On Saturday, May 15th at 11 AM Eastern Time, the Cambridge (i.e. Harvard/MIT) chapter of the Platypus Affiliated Society is hosting an online panel discussion on “The Politics of Critical Theory”.

Zoom link here: https://zoom.us/j/91211815231

Back in the autumn of 2010, the New Left Review published a translated conversation between the critical theorists Theodor Adorno and Max Horkheimer causing more than a few murmurs and gasps. In the course of their conversation, Adorno comments that he had always wanted to “develop a theory that remains faithful to Marx, Engels and Lenin, while keeping up with culture at its most advanced.” Adorno, it seems, was a Leninist.
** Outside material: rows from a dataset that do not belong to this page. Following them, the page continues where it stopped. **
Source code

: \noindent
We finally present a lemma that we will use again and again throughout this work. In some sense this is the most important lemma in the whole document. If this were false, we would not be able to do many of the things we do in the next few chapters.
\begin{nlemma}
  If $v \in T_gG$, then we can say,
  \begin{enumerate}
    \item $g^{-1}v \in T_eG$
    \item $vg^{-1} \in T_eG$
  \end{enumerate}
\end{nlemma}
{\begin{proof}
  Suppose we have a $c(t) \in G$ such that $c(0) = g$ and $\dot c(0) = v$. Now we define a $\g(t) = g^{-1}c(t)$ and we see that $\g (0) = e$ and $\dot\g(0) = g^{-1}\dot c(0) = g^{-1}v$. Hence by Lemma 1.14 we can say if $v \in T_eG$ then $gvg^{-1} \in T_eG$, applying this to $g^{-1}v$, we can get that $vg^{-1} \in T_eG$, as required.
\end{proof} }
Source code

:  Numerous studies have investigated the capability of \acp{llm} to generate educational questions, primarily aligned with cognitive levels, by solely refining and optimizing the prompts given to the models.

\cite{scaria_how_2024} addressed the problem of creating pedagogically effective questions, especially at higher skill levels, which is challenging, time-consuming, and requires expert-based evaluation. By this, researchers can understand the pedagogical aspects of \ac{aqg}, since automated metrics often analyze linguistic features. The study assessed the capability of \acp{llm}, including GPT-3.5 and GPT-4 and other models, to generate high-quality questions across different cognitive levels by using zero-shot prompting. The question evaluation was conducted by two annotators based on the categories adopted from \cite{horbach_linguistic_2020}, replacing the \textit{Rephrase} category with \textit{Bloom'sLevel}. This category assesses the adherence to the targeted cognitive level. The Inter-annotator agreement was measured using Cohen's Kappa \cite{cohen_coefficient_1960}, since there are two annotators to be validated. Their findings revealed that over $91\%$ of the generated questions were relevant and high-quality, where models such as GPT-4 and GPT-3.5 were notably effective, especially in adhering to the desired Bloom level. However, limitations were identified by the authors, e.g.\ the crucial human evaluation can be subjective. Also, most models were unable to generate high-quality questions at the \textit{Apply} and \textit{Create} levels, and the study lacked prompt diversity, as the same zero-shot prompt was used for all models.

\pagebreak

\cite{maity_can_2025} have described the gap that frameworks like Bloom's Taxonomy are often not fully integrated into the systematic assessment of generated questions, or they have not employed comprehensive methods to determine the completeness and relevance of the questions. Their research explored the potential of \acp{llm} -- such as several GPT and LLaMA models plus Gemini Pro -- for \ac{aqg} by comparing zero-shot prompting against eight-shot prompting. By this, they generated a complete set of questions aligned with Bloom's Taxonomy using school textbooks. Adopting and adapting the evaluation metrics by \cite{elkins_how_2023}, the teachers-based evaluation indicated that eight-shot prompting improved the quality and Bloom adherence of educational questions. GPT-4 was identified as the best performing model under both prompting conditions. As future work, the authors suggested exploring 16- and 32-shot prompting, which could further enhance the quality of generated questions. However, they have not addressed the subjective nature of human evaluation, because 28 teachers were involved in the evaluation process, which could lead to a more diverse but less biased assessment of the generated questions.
As surprising as this evidence might have been to some, is it not more shocking that Adorno’s politics, and the politics of Critical Theory, have remained taboo for so long? Was it really necessary to wait until Adorno and Horkheimer admitted their politics in print to understand that their primary preoccupation was with maintaining Marxism’s relation to bourgeois critical philosophy (Kant and Hegel)? This panel proposes to state the question as directly as possible and to simply ask: How did the practice and theory of Marxism, from Marx to Lenin, make possible and necessary the politics of Critical Theory?

Panelists:
Paul Breines (Professor Emeritus of History at Boston College)

Tom Canel (SHARE/AFSCME, Democratic Socialists of America)

Paul Demarty (Communist Party of Great Britain)

Alex Steinberg (Marxist Education Project)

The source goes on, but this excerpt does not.